S'il n'y avait aucune affectation, aucune volonté de fabriquer un langage à soi, alors cette façon de prononcer était un vrai musée d'histoire de France par la conversation. « Mon grand-oncle Fitt-jam » n'avait rien qui étonnait, car on sait que les Fitz-James proclament volontiers qu'ils sont de grands seigneurs français et ne veulent pas qu'on prononce leur nom à l'anglaise. Il faut, du reste, admirer la touchante docilité des gens qui avaient cru jusque-là devoir s'appliquer à prononcer grammaticalement certains noms et qui, brusquement, après avoir entendu la duchesse de Guermantes les dire autrement, s'appliquaient à la prononciation qu'ils n'avaient pu supposer. Ainsi, la duchesse ayant eu un arrière-grand-père auprès du comte de Chambord, pour taquiner son mari d'être devenu orléaniste, aimait à proclamer : « Nous les vieux de Frochedorf. » Le visiteur qui avait cru bien faire en disant jusque-là « Frohsdorf » tournait casaque au plus court et disait sans cesse « Frochedorf ».

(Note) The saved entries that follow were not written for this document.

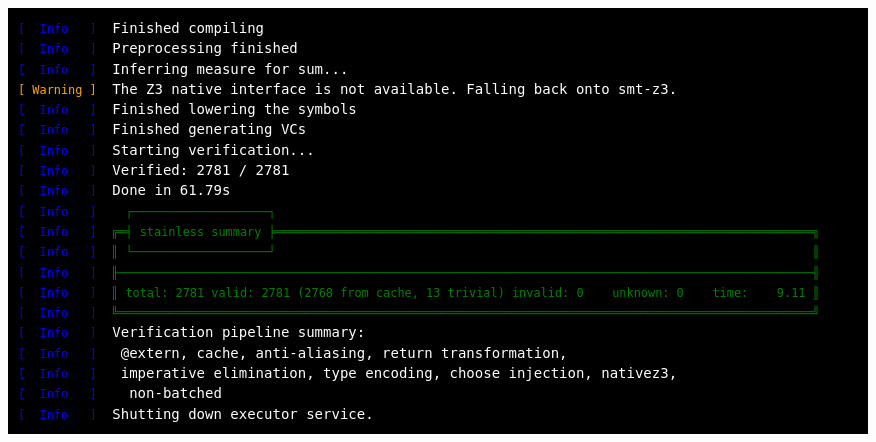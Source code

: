 <pre style="background-color: black; color: white; padding: 10px; font-family: monospace;">
<code style="color:blue">[  Info   ] </code> Finished compiling
<code style="color:blue">[  Info   ] </code> Preprocessing finished
<code style="color:blue">[  Info   ] </code> Inferring measure for sum...
<code style="color:orange">[ Warning ] </code> The Z3 native interface is not available. Falling back onto smt-z3.
<code style="color:blue">[  Info   ] </code> Finished lowering the symbols
<code style="color:blue">[  Info   ] </code> Finished generating VCs
<code style="color:blue">[  Info   ] </code> Starting verification...
<code style="color:blue">[  Info   ] </code> Verified: 2781 / 2781
<code style="color:blue">[  Info   ] </code> Done in 61.79s
<code style="color:blue">[  Info   ] </code><code style="color:green">   ┌───────────────────┐</code>
<code style="color:blue">[  Info   ] </code><code style="color:green"> ╔═╡ stainless summary ╞═══════════════════════════════════════════════════════════════════════════╗</code>
<code style="color:blue">[  Info   ] </code><code style="color:green"> ║ └───────────────────┘                                                                           ║</code>
<code style="color:blue">[  Info   ] </code><code style="color:green"> ╟─────────────────────────────────────────────────────────────────────────────────────────────────╢</code>
<code style="color:blue">[  Info   ] </code><code style="color:green"> ║ total: 2781 valid: 2781 (2768 from cache, 13 trivial) invalid: 0    unknown: 0    time:    9.11 ║</code>
<code style="color:blue">[  Info   ] </code><code style="color:green"> ╚═════════════════════════════════════════════════════════════════════════════════════════════════╝</code>
<code style="color:blue">[  Info   ] </code> Verification pipeline summary:
<code style="color:blue">[  Info   ] </code>  @extern, cache, anti-aliasing, return transformation, 
<code style="color:blue">[  Info   ] </code>  imperative elimination, type encoding, choose injection, nativez3, 
<code style="color:blue">[  Info   ] </code>   non-batched
<code style="color:blue">[  Info   ] </code> Shutting down executor service.
</pre>

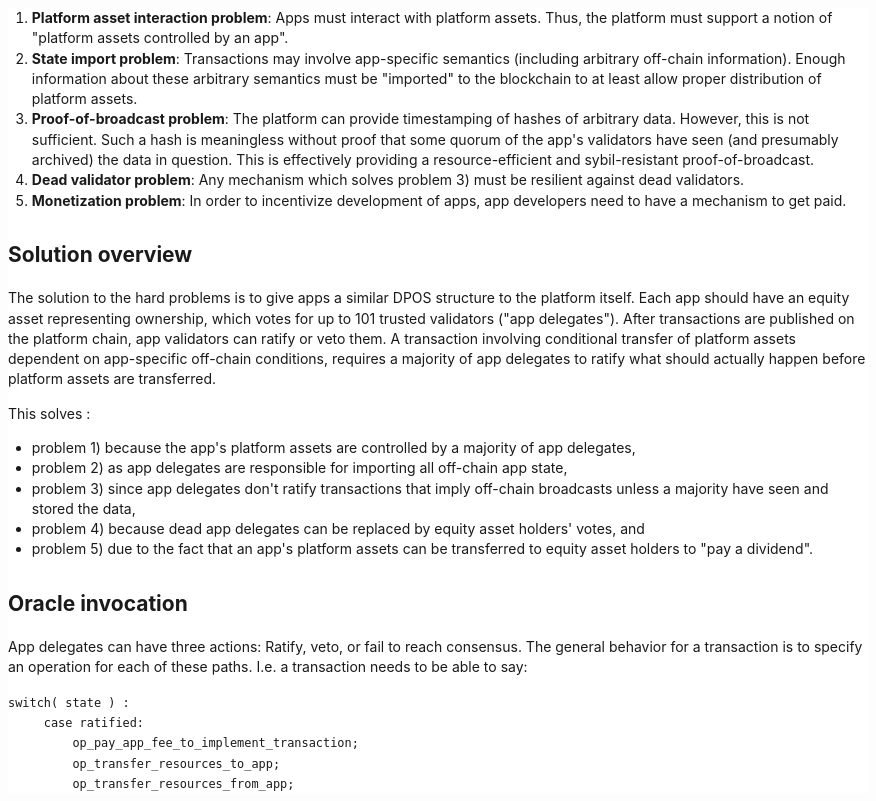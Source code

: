 1) **Platform asset interaction problem**:  Apps must interact with platform assets.  Thus, the platform must support a
   notion of "platform assets controlled by an app".
2) **State import problem**:  Transactions may involve app-specific semantics (including arbitrary off-chain information).
   Enough information about these arbitrary semantics must be "imported" to the blockchain to at least allow proper
   distribution of platform assets.
3) **Proof-of-broadcast problem**:  The platform can provide timestamping of hashes of arbitrary data.  However, this is
   not sufficient.  Such a hash is meaningless without proof that some quorum of the app's validators have seen (and
   presumably archived) the data in question.  This is effectively providing a resource-efficient and sybil-resistant
   proof-of-broadcast.
4) **Dead validator problem**:  Any mechanism which solves problem 3) must be resilient against dead validators.
5) **Monetization problem**:  In order to incentivize development of apps, app developers need to have a mechanism to get
   paid.

## Solution overview

The solution to the hard problems is to give apps a similar DPOS structure to the platform itself.  Each app should have
an equity asset representing ownership, which votes for up to 101 trusted validators ("app delegates").  After
transactions are published on the platform chain, app validators can ratify or veto them.  A transaction involving
conditional transfer of platform assets dependent on app-specific off-chain conditions, requires a majority of app
delegates to ratify what should actually happen before platform assets are transferred.

This solves :

* problem 1) because the app's platform assets are controlled by a majority of app delegates,
* problem 2) as app delegates are responsible for importing all off-chain app state,
* problem 3) since app delegates don't ratify transactions that imply off-chain broadcasts unless a majority have seen and stored the data,
* problem 4) because dead app delegates can be replaced by equity asset holders' votes, and
* problem 5) due to the fact that an app's platform assets can be transferred to equity asset holders to "pay a dividend".

## Oracle invocation

App delegates can have three actions:  Ratify, veto, or fail to reach consensus.  The general behavior for a transaction
is to specify an operation for each of these paths.  I.e. a transaction needs to be able to say:

    switch( state ) :
         case ratified:
             op_pay_app_fee_to_implement_transaction;
             op_transfer_resources_to_app;
             op_transfer_resources_from_app;

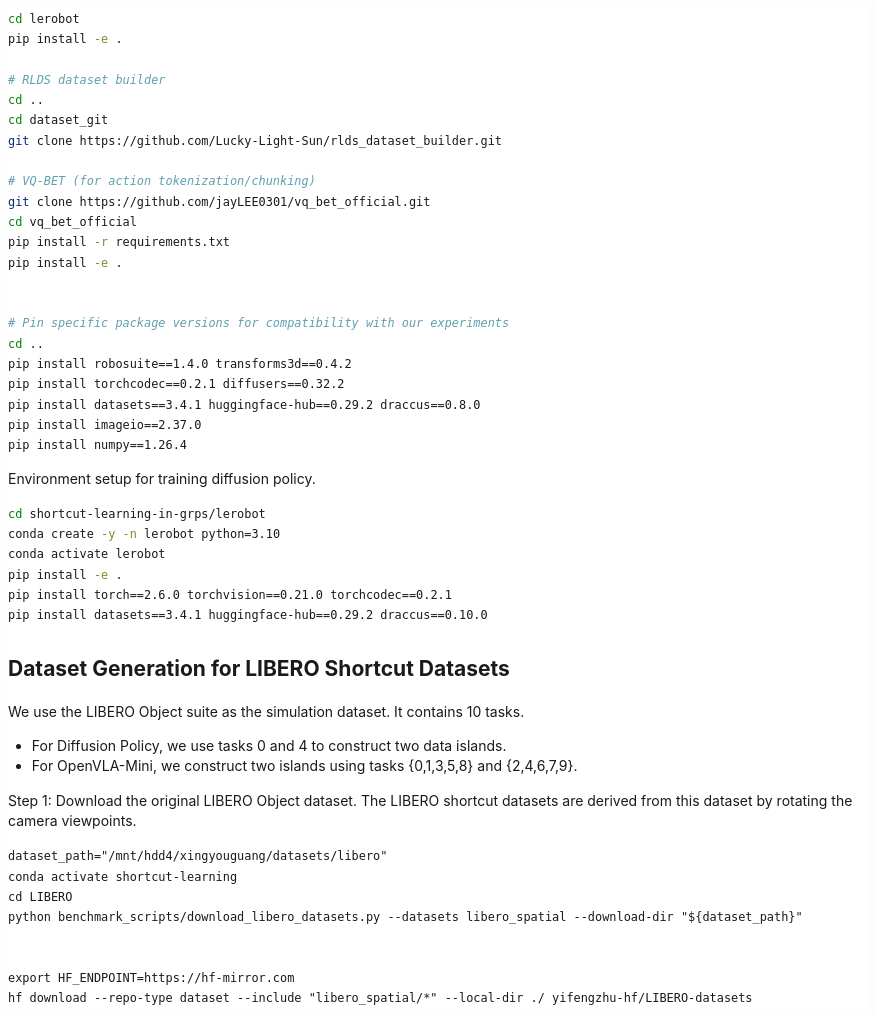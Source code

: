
 ```bash
cd lerobot 
pip install -e .

# RLDS dataset builder
cd ..
cd dataset_git
git clone https://github.com/Lucky-Light-Sun/rlds_dataset_builder.git

# VQ-BET (for action tokenization/chunking)
git clone https://github.com/jayLEE0301/vq_bet_official.git
cd vq_bet_official
pip install -r requirements.txt
pip install -e .


# Pin specific package versions for compatibility with our experiments
cd ..
pip install robosuite==1.4.0 transforms3d==0.4.2
pip install torchcodec==0.2.1 diffusers==0.32.2
pip install datasets==3.4.1 huggingface-hub==0.29.2 draccus==0.8.0
pip install imageio==2.37.0
pip install numpy==1.26.4
```



Environment setup for training diffusion policy.

```bash
cd shortcut-learning-in-grps/lerobot
conda create -y -n lerobot python=3.10
conda activate lerobot
pip install -e .
pip install torch==2.6.0 torchvision==0.21.0 torchcodec==0.2.1
pip install datasets==3.4.1 huggingface-hub==0.29.2 draccus==0.10.0
```


## Dataset Generation for LIBERO Shortcut Datasets

We use the LIBERO Object suite as the simulation dataset. It contains 10 tasks.
- For Diffusion Policy, we use tasks 0 and 4 to construct two data islands.
- For OpenVLA-Mini, we construct two islands using tasks {0,1,3,5,8} and {2,4,6,7,9}.


Step 1: Download the original LIBERO Object dataset. The LIBERO shortcut datasets are derived from this dataset by rotating the camera viewpoints.

```
dataset_path="/mnt/hdd4/xingyouguang/datasets/libero"
conda activate shortcut-learning
cd LIBERO
python benchmark_scripts/download_libero_datasets.py --datasets libero_spatial --download-dir "${dataset_path}"


export HF_ENDPOINT=https://hf-mirror.com
hf download --repo-type dataset --include "libero_spatial/*" --local-dir ./ yifengzhu-hf/LIBERO-datasets
```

Une fois que je demandais à Mme de Guermantes qui était un jeune homme exquis qu'elle m'avait présenté comme son neveu et dont j'avais mal entendu le nom, ce nom, je ne le distinguai pas davantage quand, du fond de sa gorge, la duchesse émit très fort, mais sans articuler : « C'est l'… i Éon, frère à Robert. Il prétend qu'il a la forme du crâne des anciens Gallois. » Alors je compris quelle avait dit : c'est le petit Léon (le prince de Léon, beau-frère, en effet, de Robert de Saint-Loup). « En tout cas, je ne sais pas s'il en a le crâne, ajouta-t-elle, mais sa façon de s'habiller, qui a du reste beaucoup de chic, n'est guère de là-bas. Un jour que, de Josselin où j'étais chez les Rohan, nous étions allés à un pèlerinage, il était venu des paysans d'un peu toutes les parties de la Bretagne. Un grand diable de villageois du Léon regardait avec ébahissement les culottes beiges du beau-frère de Robert. “Qu'est-ce que tu as à me regarder ? je parie que tu ne sais pas qui je suis”, lui dit Léon. Et comme le paysan disait que non : “Hé bien, je suis ton prince. – Ah !” répondit le paysan en se découvrant et en s'excusant, “je vous avais pris pour un englische.” Et si, profitant de ce point de départ, je poussais Mme de Guermantes sur les Rohan (avec qui sa famille s'était souvent alliée), sa conversation s'imprégnait un peu du charme mélancolique des pardons et, comme dirait ce vrai poète qu'est Pampille, “de l'âpre saveur des crêpes de blé noir cuites sur un feu d'ajoncs”. »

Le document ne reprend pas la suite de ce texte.